> What the task requires:
Among the following entries, say how many lines contain the word "have"; the answer is a number and nothing else.

Stored data:
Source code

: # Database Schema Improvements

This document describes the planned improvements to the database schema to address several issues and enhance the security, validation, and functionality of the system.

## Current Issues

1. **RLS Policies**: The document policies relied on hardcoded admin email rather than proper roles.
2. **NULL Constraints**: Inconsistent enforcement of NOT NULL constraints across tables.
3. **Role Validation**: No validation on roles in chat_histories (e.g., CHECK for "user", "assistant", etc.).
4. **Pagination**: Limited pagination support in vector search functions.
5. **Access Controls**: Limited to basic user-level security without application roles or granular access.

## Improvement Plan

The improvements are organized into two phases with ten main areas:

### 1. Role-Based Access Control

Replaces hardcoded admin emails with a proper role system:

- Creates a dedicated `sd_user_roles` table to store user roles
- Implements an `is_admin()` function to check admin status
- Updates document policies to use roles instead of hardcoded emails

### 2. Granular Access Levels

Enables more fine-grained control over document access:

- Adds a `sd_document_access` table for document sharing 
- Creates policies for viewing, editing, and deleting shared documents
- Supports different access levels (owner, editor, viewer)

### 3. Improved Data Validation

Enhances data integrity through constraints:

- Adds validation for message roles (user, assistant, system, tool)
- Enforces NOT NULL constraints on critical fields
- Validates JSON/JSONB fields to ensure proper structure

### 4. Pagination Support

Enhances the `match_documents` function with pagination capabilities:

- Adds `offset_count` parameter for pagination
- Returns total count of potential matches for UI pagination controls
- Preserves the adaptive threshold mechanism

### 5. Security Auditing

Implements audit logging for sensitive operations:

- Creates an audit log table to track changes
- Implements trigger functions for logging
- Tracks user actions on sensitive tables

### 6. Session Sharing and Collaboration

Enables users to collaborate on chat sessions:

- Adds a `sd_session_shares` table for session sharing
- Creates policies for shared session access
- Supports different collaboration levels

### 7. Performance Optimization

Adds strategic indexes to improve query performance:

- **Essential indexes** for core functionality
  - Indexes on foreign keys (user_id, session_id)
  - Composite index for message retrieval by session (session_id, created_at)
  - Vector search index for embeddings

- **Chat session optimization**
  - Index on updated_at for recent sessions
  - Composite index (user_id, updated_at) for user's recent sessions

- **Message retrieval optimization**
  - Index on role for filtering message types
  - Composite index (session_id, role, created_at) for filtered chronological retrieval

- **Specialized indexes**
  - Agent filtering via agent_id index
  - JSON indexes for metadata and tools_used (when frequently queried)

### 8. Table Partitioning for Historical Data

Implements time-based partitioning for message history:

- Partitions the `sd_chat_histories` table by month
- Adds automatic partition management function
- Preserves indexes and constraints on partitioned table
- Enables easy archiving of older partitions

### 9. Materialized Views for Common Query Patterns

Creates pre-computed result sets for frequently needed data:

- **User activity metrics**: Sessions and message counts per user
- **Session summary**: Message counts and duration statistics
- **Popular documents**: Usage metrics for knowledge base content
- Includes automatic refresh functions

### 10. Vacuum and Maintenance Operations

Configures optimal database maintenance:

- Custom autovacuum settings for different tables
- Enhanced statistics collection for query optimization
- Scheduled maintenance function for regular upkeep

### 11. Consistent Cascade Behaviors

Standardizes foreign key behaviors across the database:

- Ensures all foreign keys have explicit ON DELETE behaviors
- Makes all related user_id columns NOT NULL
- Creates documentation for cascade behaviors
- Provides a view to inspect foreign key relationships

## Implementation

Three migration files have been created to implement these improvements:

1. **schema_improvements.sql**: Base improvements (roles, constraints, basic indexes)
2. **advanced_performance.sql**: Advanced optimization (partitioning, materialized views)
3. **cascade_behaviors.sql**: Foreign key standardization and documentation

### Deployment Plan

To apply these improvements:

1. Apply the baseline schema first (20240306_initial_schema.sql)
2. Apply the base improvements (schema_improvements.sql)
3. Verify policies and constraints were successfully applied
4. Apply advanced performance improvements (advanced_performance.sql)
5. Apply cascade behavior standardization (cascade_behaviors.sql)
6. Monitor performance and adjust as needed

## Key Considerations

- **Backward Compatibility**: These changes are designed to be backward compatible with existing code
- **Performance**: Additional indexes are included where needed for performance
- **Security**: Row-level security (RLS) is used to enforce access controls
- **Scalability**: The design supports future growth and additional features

> Expected answer:
2